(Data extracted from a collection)
+ + +
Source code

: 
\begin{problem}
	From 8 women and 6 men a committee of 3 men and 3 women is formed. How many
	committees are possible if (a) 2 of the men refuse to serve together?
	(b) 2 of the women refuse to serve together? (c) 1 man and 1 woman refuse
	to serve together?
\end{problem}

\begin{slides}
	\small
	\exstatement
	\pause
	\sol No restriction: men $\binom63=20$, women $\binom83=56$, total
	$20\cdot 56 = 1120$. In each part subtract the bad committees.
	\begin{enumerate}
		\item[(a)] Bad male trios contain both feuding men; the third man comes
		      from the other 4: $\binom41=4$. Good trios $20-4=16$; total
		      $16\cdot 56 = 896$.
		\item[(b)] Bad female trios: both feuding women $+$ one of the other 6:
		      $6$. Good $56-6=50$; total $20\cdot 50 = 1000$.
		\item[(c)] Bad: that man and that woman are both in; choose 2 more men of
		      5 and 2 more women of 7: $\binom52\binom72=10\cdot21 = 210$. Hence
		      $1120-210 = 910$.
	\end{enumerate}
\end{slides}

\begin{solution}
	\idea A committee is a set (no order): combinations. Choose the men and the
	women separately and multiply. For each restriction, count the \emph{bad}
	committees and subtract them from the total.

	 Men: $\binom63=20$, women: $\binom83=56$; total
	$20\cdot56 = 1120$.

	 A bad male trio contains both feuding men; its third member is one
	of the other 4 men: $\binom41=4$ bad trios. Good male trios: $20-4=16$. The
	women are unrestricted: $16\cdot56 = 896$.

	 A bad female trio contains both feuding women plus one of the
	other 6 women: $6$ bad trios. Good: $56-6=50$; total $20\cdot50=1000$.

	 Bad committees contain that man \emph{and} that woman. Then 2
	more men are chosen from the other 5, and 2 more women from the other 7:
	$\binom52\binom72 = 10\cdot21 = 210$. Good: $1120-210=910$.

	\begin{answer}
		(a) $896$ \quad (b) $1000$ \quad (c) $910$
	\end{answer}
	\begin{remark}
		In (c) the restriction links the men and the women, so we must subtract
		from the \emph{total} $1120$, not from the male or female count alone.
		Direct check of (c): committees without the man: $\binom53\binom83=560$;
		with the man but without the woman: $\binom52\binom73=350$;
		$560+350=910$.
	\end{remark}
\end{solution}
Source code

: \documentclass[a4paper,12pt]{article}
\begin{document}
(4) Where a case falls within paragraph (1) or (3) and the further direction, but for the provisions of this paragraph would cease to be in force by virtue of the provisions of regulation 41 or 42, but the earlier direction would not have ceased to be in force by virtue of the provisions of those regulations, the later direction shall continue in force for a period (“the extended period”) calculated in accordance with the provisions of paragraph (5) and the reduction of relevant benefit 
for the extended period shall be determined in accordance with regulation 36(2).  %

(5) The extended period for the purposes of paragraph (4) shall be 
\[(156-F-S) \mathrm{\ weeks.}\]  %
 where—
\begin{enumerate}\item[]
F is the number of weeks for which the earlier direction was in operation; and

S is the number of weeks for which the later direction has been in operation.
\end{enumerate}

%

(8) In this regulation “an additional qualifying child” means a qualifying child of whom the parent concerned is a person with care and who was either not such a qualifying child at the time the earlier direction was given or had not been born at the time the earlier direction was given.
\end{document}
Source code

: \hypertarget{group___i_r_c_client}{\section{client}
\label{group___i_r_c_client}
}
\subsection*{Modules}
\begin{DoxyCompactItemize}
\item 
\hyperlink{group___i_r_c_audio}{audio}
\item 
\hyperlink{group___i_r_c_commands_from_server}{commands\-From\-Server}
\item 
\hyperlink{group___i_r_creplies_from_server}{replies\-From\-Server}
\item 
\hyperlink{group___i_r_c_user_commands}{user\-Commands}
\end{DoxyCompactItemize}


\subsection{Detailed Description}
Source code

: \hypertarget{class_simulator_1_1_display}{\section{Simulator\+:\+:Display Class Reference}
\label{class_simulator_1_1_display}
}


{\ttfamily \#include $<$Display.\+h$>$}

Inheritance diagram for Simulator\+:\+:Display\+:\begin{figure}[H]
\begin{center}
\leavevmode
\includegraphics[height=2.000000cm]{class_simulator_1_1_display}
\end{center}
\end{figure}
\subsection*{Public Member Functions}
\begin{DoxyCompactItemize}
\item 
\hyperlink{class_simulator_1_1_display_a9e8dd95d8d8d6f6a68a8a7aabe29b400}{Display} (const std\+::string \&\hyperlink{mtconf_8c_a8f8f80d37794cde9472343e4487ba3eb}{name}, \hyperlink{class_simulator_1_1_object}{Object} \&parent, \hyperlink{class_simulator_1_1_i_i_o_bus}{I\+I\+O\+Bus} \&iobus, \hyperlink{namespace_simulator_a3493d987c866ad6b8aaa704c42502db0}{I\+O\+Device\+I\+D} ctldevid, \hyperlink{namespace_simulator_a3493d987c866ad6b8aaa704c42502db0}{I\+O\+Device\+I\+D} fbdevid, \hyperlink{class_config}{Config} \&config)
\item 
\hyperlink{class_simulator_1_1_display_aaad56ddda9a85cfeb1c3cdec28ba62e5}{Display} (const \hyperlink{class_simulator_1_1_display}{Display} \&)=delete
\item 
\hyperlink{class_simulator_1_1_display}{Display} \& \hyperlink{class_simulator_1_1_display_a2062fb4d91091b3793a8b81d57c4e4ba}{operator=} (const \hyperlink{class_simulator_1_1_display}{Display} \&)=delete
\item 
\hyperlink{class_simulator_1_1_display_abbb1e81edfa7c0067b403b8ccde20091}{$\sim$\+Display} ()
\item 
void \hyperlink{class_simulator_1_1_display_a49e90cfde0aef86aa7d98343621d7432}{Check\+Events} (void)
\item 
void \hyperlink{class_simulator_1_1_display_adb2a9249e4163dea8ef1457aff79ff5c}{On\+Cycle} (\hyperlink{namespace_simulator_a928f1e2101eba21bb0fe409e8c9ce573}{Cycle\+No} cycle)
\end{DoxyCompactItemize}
+ + +
→ **Instructions to follow**: From the entries above, return each line with the word "contains" in it.

→ **Response**:
	 A bad male trio contains both feuding men; its third member is one
	 A bad female trio contains both feuding women plus one of the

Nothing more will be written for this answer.